Sağlıkta Sorunlar Çok Fazladır
Sağlık alanında, son yıllarda çok başarılı olunmuş gibi bir tablo sunulmaktadır. Halka sağlanan olanaklar yönünden bakarsanız durum böyledir. Ancak, bunun bedeli henüz ödenmemiştir. Son 5-6 yılda, halka hep verme dönemi yaşanmıştır. Dolayısıyla memnuniyet de yaygındır. Bu politika, bir çok alanda ağır bedelleri ve sorunları da biriktirmiştir. Bu sorunların çözülmesi gerekecektir ve bu bedeller de birer birer ödenmek durumunda kalınacaktır.
Önümüzdeki dönemde, böyle bir süreç yaşayacağız.
Devlet Baba’ cı Adaylar
Basından izlediğimiz kadarıyla, Sağlık Bakanlığı için üç adayın adı geçmektedir. Bunlardan birisi Erzurum kökenli Sayın Recep Akdağ, diğeri Trabzon kökenli Sayın Cevdet Erdöl ve üçüncüsü de İstanbul kökenli Sayın Mehmet Müezzinoğlu’ dur.
İlk iki aday, bugüne kadarki eylem, söylem ve uygulamalarıyla Devlet Baba’ cı adaylardır.
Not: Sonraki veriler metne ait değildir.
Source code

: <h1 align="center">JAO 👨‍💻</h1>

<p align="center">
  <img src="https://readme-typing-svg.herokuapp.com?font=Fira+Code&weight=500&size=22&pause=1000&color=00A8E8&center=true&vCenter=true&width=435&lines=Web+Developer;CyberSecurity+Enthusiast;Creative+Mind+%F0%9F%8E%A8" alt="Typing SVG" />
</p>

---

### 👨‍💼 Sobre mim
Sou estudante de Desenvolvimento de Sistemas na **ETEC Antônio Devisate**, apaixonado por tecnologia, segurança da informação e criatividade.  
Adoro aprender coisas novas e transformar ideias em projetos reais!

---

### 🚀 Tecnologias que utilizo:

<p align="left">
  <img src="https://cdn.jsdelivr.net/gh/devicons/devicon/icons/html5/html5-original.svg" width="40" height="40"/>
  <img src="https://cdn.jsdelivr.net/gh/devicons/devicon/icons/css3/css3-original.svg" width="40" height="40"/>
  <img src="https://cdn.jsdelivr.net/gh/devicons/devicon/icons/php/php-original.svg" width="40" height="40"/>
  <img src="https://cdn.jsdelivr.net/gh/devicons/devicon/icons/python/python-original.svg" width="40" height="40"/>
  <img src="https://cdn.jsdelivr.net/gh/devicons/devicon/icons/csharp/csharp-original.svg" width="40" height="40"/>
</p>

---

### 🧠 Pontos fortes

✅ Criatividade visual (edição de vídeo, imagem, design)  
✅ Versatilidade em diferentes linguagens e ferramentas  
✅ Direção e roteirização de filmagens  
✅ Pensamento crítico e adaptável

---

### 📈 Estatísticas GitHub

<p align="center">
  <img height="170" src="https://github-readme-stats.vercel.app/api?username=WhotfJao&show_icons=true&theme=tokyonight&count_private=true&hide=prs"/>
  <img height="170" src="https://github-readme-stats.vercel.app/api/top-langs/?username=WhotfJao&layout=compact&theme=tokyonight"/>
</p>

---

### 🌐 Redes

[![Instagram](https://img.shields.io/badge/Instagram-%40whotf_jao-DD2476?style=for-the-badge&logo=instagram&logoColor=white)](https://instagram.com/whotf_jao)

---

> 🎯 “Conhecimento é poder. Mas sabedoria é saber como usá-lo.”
Yani sağlıkta her şeyi devletten bekleyen ve tüm harcamaları devletin yapmasını savunan adaylar.
Zaten bu çizgiyle, sağlık giderleri cüzi miktarlardan 50 milyar sınırlarına dayanmıştır.
Bu felsefe ve çizginin sürdürülebilirliği yoktur. Sürdürürse Türkiye tıkanır. Mecburen önlemler alınmak ve farklı bir yola girilmek durumundadır.
Erzurum ve Trabzon (genel anlamda taşra) yetişmeli adayların İstanbul ve genelde Türkiye’ deki sistemi de iyi tanımadıklarını düşünüyoruz. Bu nedenle, sisteme adapte olmakta güçlük çekmektedirler. Giderek sisteme yabancılaşmaktadırlar ve sektörle bağları kopmaktadır. Her iki adayın da, felsefe olarak birbirine yakın olduğunu ve birbirlerinden fazla farklı olmadıklarını düşünüyoruz.
Bu vizyon Türkiye’ de sağlığı yönetmeye yetmez.
Yeni Dönemin Vizyonu ve Misyonu
Yeni dönemin yöneticisi farklı olmak zorundadır. Sağlıkta halkın ekonomik gücü olan kesiminin, gücü oranında giderlere katılması kaçınılmazdır. Tamamlayıcı sigortanın yaygınlaştırılması ertelenemez bir görevdir. Sağlık giderlerinin toplumla paylaşılması gerekecektir. Bu yapılmazsa, Türkiye’ yi Yunanistan, Portekiz, İspanya gibi sorunlar beklemektedir.
Bu politika da, ilk iki adayın yapısının, inancının ve uygulamalarının tam tersidir. Yapılarına aykırıdır. Dolayısıyla, başarılı olamayacakları kanısındayız.
İstanbul kökenli aday olan Sayın Mehmet Müezzinoğlu’ nu iyi tanımıyoruz. Ancak, bildiğimiz kadarıyla sektörün sorunlarını bilen birisidir. Diğer iki adayla aynı yaklaşımda olmadığını duyuyoruz. Daha diyaloga yatkın olduğunu düşünüyoruz. Ve daha başarılı olabileceği kanaatindeyiz.
Bu nedenle Sayın Müezzinoğlu ya da özellikle İstanbul’ daki sistemi tanıyan bir adayın daha uygun olacağı kanısındayız.
Umarız doğru karar verilir.
Çünkü sağlık alanında birçok sorun çözülmeyi beklemektedir.